Senator Eduardo Braga also suggested that the Securities and Exchange Commission (CVM) could be involved in cases that go beyond omission, highlighting that Banco Master had used customers’ money to “fill the holes” in the institution’s budget.

“I’m saying the word and the adjective omission because I want to be politically correct. The name of this, unfortunately, is not omission”, added Eduardo Braga in the context of a speech about a possible conflict of interests.

Transparency

At the CVM since May 2022, interim president João Accioly highlighted that, if there was an omission, it was in the disclosure of what was done to inhibit fraud in the financial market.

“There was an omission in disclosing what was done. Compliance Zero [operação da Política Federal (PF) que investigou o Banco Master] is done after the CVM communicates to the MPF [Ministério Público Federal]in June 2025, evidence of a contribution of almost R$500 million [do Banco Master] in orange clinics. The CVM detected it in its supervision”, stated Accioly.

According to the interim president, it was from the CVM that the information for the PF operation came from. Accioly also mentioned that 200 processes were opened, 24 of which involved the attempted purchase of Banco Master by Banco Regional de Brasília (BRB).

“There are several examples of actions that the CVM took”, highlighted the president, mentioning that the responsibility for the crime lies with the criminals, not with the inspection institutions, despite recognizing that there is room for improvement.

“Whenever you have a certain institutional design, fraudsters identify how that system evolved and the loopholes that, eventually, still remain. So, when there is a major fraud, the institutional response is aimed at improving the instruments that, if there had been before, they would perhaps have curbed”, he said.

What was the fault?

The senator from the Federal District (DF), Leila Barros (PDT), questioned the president of the CVM about where the flaw in the financial market protection system was as he claims that the institution did its job.
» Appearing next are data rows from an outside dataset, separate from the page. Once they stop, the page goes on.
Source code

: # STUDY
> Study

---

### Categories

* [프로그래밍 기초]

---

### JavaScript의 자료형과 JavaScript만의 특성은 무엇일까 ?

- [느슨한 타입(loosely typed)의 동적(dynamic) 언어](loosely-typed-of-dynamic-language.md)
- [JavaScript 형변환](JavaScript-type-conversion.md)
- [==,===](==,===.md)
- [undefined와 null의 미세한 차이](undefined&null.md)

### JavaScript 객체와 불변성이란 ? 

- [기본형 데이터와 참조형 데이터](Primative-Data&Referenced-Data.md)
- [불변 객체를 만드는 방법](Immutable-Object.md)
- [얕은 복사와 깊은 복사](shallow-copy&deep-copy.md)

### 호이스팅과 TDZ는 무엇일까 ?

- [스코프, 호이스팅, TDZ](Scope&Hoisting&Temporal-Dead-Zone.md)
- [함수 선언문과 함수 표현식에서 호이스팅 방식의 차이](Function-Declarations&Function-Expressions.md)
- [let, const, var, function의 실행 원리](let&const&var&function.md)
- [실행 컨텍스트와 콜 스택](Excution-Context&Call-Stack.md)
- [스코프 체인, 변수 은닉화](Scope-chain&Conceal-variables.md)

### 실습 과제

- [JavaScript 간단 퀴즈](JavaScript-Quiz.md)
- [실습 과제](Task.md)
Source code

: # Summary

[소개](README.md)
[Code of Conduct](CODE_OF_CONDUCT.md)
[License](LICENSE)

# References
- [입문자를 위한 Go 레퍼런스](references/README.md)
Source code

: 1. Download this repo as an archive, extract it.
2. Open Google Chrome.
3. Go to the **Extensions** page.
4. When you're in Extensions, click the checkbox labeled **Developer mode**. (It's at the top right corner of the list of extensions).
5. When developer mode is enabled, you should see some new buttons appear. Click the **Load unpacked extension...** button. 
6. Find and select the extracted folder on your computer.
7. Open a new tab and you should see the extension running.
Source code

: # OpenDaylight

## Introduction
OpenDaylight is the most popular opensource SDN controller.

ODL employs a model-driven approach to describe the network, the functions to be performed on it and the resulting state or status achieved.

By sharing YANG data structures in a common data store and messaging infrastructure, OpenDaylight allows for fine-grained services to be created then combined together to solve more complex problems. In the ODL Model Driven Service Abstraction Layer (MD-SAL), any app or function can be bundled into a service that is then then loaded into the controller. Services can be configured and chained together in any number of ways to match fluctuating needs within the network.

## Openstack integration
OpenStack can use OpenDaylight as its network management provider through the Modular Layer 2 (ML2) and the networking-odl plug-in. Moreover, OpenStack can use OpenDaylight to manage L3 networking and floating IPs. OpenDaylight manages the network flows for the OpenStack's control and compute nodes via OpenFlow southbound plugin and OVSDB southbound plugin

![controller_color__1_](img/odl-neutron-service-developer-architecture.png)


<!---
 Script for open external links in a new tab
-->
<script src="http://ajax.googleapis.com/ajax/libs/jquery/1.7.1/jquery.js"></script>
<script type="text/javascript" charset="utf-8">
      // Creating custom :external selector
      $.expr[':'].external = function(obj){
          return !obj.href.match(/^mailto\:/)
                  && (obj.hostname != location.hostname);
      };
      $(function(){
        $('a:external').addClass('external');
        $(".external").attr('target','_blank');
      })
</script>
“The processes were taking place, the investigation took place, but the situation happened, the fraud, the mistakes. Where did the error occur? If the CVM identified it, it is there, communicated it to the Public Prosecutor’s Office and the fraud happened, where is the error?”, asked Leila.

Accioly said that it is too early to identify the flaws, and informed that CVM created a working group (GT) to identify the Commission’s main errors.
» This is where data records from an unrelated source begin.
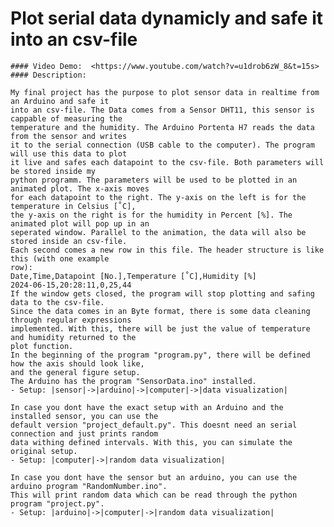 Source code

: # Plot serial data dynamicly and safe it into an csv-file
    #### Video Demo:  <https://www.youtube.com/watch?v=u1drob6zW_8&t=15s>
    #### Description:

    My final project has the purpose to plot sensor data in realtime from an Arduino and safe it
    into an csv-file. The Data comes from a Sensor DHT11, this sensor is cappable of measuring the
    temperature and the humidity. The Arduino Portenta H7 reads the data from the sensor and writes
    it to the serial connection (USB cable to the computer). The program will use this data to plot
    it live and safes each datapoint to the csv-file. Both parameters will be stored inside my
    python programm. The parameters will be used to be plotted in an animated plot. The x-axis moves
    for each datapoint to the right. The y-axis on the left is for the temperature in Celsius [˚C],
    the y-axis on the right is for the humidity in Percent [%]. The animated plot will pop up in an
    seperated window. Parallel to the animation, the data will also be stored inside an csv-file.
    Each second comes a new row in this file. The header structure is like this (with one example
    row):
    Date,Time,Datapoint [No.],Temperature [˚C],Humidity [%]
    2024-06-15,20:28:11,0,25,44
    If the window gets closed, the program will stop plotting and safing data to the csv-file.
    Since the data comes in an Byte format, there is some data cleaning through regular expressions
    implemented. With this, there will be just the value of temperature and humidity returned to the
    plot function.
    In the beginning of the program "program.py", there will be defined how the axis should look like,
    and the general figure setup.
    The Arduino has the program "SensorData.ino" installed.
    - Setup: |sensor|->|arduino|->|computer|->|data visualization|

    In case you dont have the exact setup with an Arduino and the installed sensor, you can use the
    default version "project_default.py". This doesnt need an serial connection and just prints random
    data withing defined intervals. With this, you can simulate the original setup.
    - Setup: |computer|->|random data visualization|

    In case you dont have the sensor but an arduino, you can use the arduino program "RandomNumber.ino".
    This will print random data which can be read through the python program "project.py".
    - Setup: |arduino|->|computer|->|random data visualization|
“In the report [do GT]you will have an introspective view to learn what worked well and what didn’t work well to improve. There may have been an error. It is certainly not impossible. What appears first are the various successes, but mistakes will appear too”, replied João Accioly.

The CVM has a president and four directors, appointed by the President of the Republic and approved by the Federal Senate. The term of office of directors is five years, and reappointment is prohibited. Currently, the board has three vacant director positions, two of which are nominated and awaiting hearings from the senators.